The risks of industrial pollutants are well documented,1 but few studies have examined the public health consequences of climate change–related events such as wildfires. The health benefits of physical activity and harms of sedentary behavior are well established.2,3 Although air pollution has been associated with self-reported reductions in physical activity, such ascertainment may be prone to recall bias.4,5 Accelerometer-based trackers have become increasingly used to estimate physical activity and can accurately measure step counts.6
This cohort study was conducted with approval from the University of California San Francisco’s institutional review board and follows the Strengthening the Reporting of Observational Studies in Epidemiology (STROBE) reporting guideline. Informed consent was obtained from participants electronically.
The Health eHeart Study is a worldwide, internet-based, longitudinal cohort study of English-speaking adults aged 18 years or older. Data were accessed for all consenting Health eHeart participants residing in California with Fitbit accelerometer-enabled access to the daily step count data via a public application programming interface. Those with recorded counts of less than 500 total steps or days with wear times less than 10% were excluded.

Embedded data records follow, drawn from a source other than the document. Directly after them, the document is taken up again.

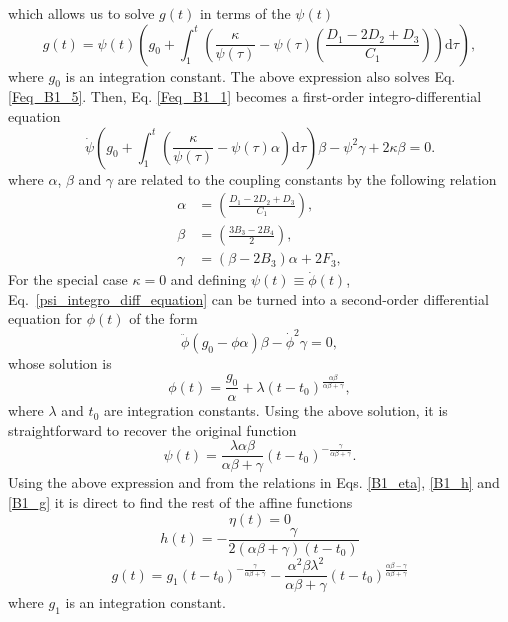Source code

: \documentclass[epj]{svjour}
\begin{document}
which allows us to solve $g(t)$ in terms of the $\psi(t)$ 
\begin{equation}
    \label{B1_g}
    g(t) = \psi(t) \left(g_0 + \int_1^t \left(\frac{\kappa}{\psi(\tau)} - \psi(\tau) \left(\frac{D_1 - 2D_2 + D_3}{C_1}\right)\right) \mathrm{d}\tau\right),
\end{equation}
where $g_0$ is an integration constant. The above expression also solves Eq. \eqref{Feq_B1_5}. Then, Eq. \eqref{Feq_B1_1} becomes a first-order integro-differential equation 
\begin{dmath}
    \label{psi_integro_diff_equation}
    \dot{\psi}\left(g_0 + \int_1^t \left(\frac{\kappa}{\psi(\tau)} - \psi(\tau) \alpha\right) \mathrm{d}\tau\right)\beta -
    \psi^2 \gamma + 2\kappa\beta = 0.
\end{dmath}
where $\alpha$, $\beta$ and $\gamma$ are related to the coupling constants
by the following relation
\begin{align}
    \alpha & = \left(\frac{D_1 - 2D_2 + D_3}{C_1}\right), \\
    \beta & = \left(\frac{3B_3 - 2B_4}{2}\right), \\
    \gamma & = \left(\beta - 2B_3\right)\alpha + 2F_3,
\end{align}
For the special case $\kappa = 0$ and defining $\psi (t) \equiv \dot{\phi}(t)$, Eq.~\eqref{psi_integro_diff_equation} can be turned into a second-order differential equation for $\phi(t)$ of the form
\begin{dmath}
\label{diff_eq_phi}
    \ddot{\phi}\left(g_0  - \phi\alpha\right)\beta - \dot{\phi}^2 \gamma  = 0,
\end{dmath}
whose solution is
\begin{equation}
    \label{phi_general}
    \phi(t) =\frac{g_0}{\alpha} + \lambda\left(t -t_0\right)^{\frac{\alpha\beta}{\alpha\beta + \gamma}},
\end{equation}
where $\lambda $ and $t_0$ are integration constants. Using the above solution, it is straightforward to recover the original function
\begin{equation}
    \psi(t) =\frac{ \lambda\alpha\beta}{\alpha\beta + \gamma}\left(t -t_0\right)^{-\frac{\gamma}{\alpha\beta + \gamma}}.
\end{equation}
Using the above expression and from the relations in Eqs. \eqref{B1_eta}, \eqref{B1_h} and \eqref{B1_g} it is direct to find the rest of the
affine functions
\begin{dmath}
\eta(t)  = 0
\end{dmath}
\begin{dmath}
h(t) =  -\frac{\gamma}{2\left(\alpha\beta + \gamma\right)\left(t - t_0\right)}
\end{dmath}
\begin{dmath}
g(t) =g_1\left(t - t_0\right)^{-\frac{\gamma}{\alpha\beta + \gamma}}
-\frac{\alpha^2\beta\lambda^2 }{\alpha\beta + \gamma}\left(t - t_0\right)^{\frac{\alpha\beta-\gamma}{\alpha\beta + \gamma}}\end{dmath}
where $g_1$ is an integration constant.
\end{document}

The daily air quality index (AQI) was determined by accessing the Air Quality System database and matching information from monitoring stations operated by national, state, and local agencies within 10 miles of each participant’s location of residence throughout 2017 and 2018. AQI data were aggregated into Environmental Protection Agency categories used to advise the public regarding associated risks: (1) AQI less than 100 is considered moderate or good air quality, (2) AQI of 101 to 150 is considered unhealthy for sensitive groups, (3) AQI of 151 to 200 is considered unhealthy, and (4) AQI greater than 200 is considered very unhealthy.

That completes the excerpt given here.